What the task asks |
Below is a block of entries; repeat exactly the lines starting at the line that contains "Download and unzip" and ending at the line that contains "You would see", both included.

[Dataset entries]
════════

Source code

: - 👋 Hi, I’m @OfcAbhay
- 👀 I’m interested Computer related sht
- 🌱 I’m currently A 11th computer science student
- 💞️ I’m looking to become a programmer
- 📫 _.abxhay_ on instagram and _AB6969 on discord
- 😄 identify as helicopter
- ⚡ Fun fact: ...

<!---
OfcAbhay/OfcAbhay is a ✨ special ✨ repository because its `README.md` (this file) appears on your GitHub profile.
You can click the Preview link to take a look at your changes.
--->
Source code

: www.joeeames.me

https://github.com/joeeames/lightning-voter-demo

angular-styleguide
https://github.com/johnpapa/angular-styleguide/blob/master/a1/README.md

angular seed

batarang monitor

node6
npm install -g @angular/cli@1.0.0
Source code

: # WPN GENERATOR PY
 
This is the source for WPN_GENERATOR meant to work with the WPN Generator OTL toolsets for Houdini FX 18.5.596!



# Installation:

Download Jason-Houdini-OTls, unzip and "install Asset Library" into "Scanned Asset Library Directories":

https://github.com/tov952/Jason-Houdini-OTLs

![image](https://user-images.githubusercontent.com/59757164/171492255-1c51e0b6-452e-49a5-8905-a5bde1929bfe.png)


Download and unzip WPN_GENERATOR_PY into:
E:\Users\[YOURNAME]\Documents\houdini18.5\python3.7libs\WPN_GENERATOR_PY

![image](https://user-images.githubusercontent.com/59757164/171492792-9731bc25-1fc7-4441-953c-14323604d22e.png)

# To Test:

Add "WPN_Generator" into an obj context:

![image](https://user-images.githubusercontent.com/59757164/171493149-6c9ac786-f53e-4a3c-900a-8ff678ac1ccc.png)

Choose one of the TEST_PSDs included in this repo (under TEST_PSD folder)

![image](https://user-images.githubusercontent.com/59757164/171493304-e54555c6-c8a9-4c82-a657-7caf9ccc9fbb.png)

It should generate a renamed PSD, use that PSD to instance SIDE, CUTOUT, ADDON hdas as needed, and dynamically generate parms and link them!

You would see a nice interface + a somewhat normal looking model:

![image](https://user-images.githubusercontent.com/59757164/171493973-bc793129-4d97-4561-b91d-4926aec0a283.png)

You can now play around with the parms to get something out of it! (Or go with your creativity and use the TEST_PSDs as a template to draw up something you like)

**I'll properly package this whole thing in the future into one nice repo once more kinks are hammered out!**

════════

Answer section |
Download and unzip WPN_GENERATOR_PY into:
E:\Users\[YOURNAME]\Documents\houdini18.5\python3.7libs\WPN_GENERATOR_PY

![image](https://user-images.githubusercontent.com/59757164/171492792-9731bc25-1fc7-4441-953c-14323604d22e.png)

# To Test:

Add "WPN_Generator" into an obj context:

![image](https://user-images.githubusercontent.com/59757164/171493149-6c9ac786-f53e-4a3c-900a-8ff678ac1ccc.png)

Choose one of the TEST_PSDs included in this repo (under TEST_PSD folder)

![image](https://user-images.githubusercontent.com/59757164/171493304-e54555c6-c8a9-4c82-a657-7caf9ccc9fbb.png)

It should generate a renamed PSD, use that PSD to instance SIDE, CUTOUT, ADDON hdas as needed, and dynamically generate parms and link them!

You would see a nice interface + a somewhat normal looking model:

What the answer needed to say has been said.